Turkish tanks and armored vehicles crossed into northern Iraq headed in the direction of a Kurdish militant camp, Turkish security sources said on Monday.
Some 20 tanks and 30 military trucks entered Iraqi soil from Siyahkaya village around 15 kilometers (eight miles) east of the Habur gate on the Turkish side of the border and near the Iraqi city of Zakho, sources said.
The Turkish army also carried troops by helicopter to the Zap region, they added.
The incursion came as cross-border operations continued in the wake of last week’s attack by Kurdistan Workers Party (PKK) fighters that killed 24 Turkish soldiers.
Some 400 PKK fighters are thought to be based in the region.
Warplanes took off earlier from bases in Diyarbakir and Malatya to launch airstrikes on the camp as the latest phase of operations began on Monday afternoon.
Separately, the head of Turkey’s armed forces, General Necdet Ozel, offered a review of recent military operations for NTV news channel.
“The cross border operation that started on October 20 continues in a number of regions, within the framework of a determined struggle against terrorism,” Ozel said in written answers to questions from NTV and posted on its website.
Turkish air strikes have killed 250 to 270 Kurdish militants, wounded 210 and destroyed many arms stores in northern Iraq since Aug. 17, Ozel said in the text.

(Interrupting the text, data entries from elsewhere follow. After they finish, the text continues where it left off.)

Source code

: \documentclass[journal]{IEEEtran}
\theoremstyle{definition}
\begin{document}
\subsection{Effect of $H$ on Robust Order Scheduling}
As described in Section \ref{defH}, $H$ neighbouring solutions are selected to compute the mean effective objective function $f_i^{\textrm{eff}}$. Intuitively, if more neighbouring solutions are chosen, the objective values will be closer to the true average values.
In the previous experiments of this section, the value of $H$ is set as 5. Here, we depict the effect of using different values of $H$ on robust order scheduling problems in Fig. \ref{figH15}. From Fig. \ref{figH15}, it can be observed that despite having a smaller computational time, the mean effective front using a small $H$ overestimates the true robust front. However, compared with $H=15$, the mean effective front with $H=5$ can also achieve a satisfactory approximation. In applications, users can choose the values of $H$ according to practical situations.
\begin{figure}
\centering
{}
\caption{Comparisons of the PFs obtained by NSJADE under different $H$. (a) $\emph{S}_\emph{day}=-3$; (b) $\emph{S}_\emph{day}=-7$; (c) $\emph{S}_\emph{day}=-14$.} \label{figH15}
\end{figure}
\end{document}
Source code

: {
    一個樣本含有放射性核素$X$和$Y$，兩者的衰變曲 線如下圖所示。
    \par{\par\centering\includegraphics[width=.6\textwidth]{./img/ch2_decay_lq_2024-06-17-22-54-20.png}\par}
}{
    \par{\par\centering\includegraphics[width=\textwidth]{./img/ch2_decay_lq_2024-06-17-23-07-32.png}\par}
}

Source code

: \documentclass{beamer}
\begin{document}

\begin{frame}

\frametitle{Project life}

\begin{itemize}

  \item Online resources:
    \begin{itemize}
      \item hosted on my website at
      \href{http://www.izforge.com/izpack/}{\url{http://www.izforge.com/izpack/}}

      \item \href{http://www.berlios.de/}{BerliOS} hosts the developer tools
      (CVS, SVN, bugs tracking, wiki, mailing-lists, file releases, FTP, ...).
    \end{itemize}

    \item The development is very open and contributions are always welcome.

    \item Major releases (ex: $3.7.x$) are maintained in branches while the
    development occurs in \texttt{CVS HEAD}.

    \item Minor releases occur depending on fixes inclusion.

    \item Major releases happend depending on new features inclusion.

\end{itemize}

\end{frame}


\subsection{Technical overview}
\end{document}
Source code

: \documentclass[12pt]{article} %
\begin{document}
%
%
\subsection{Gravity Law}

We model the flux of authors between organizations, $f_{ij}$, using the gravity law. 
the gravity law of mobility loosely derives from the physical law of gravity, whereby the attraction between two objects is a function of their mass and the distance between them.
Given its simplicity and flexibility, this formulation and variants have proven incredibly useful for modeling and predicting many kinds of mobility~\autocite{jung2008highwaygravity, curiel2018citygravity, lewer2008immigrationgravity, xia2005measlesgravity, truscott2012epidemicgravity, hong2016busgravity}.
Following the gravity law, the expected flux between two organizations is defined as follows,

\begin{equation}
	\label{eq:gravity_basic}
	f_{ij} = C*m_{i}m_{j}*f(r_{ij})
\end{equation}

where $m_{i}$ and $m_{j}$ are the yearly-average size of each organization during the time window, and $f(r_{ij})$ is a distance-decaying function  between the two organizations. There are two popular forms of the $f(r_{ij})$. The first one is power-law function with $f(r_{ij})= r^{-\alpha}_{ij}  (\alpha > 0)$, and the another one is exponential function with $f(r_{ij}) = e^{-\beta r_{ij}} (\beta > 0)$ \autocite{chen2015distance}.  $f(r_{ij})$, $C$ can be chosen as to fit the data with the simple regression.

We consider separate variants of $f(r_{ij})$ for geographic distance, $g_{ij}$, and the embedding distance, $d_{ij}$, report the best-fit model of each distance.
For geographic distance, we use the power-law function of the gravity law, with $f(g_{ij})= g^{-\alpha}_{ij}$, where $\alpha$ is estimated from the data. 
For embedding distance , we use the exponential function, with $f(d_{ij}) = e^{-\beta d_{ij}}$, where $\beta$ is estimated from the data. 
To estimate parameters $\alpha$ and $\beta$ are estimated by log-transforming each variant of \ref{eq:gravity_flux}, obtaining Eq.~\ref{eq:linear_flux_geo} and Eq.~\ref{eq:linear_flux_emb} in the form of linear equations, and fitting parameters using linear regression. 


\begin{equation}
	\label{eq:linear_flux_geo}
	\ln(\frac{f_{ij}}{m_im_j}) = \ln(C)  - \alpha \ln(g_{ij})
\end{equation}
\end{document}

Turkish warplanes launched air strikes against Kurdistan Workers Party (PKK) guerrillas in northern Iraq in mid-August in retaliation for a string of PKK attacks in southeast Turkey.
The military launched fresh air-backed ground operations against the militants last week on both sides of the mountainous Turkey-Iraq border after simultaneous PKK attacks killed 24 Turkish soldiers in Hakkari province on the Iraqi border.
On Saturday, the military said it had killed 49 militants during two days of fighting in a valley on the Turkish side of the frontier.
Ankara’s reaction to one of the deadliest attacks on its security forces in a conflict that began three decades ago had fuelled speculation that Turkey could move to a full-blown incursion to clear out PKK camps deeper inside northern Iraq.
More than 40,000 people have been killed since the conflict began in 1984. The United States, the European Union and Turkey designate the PKK as a terrorist organization.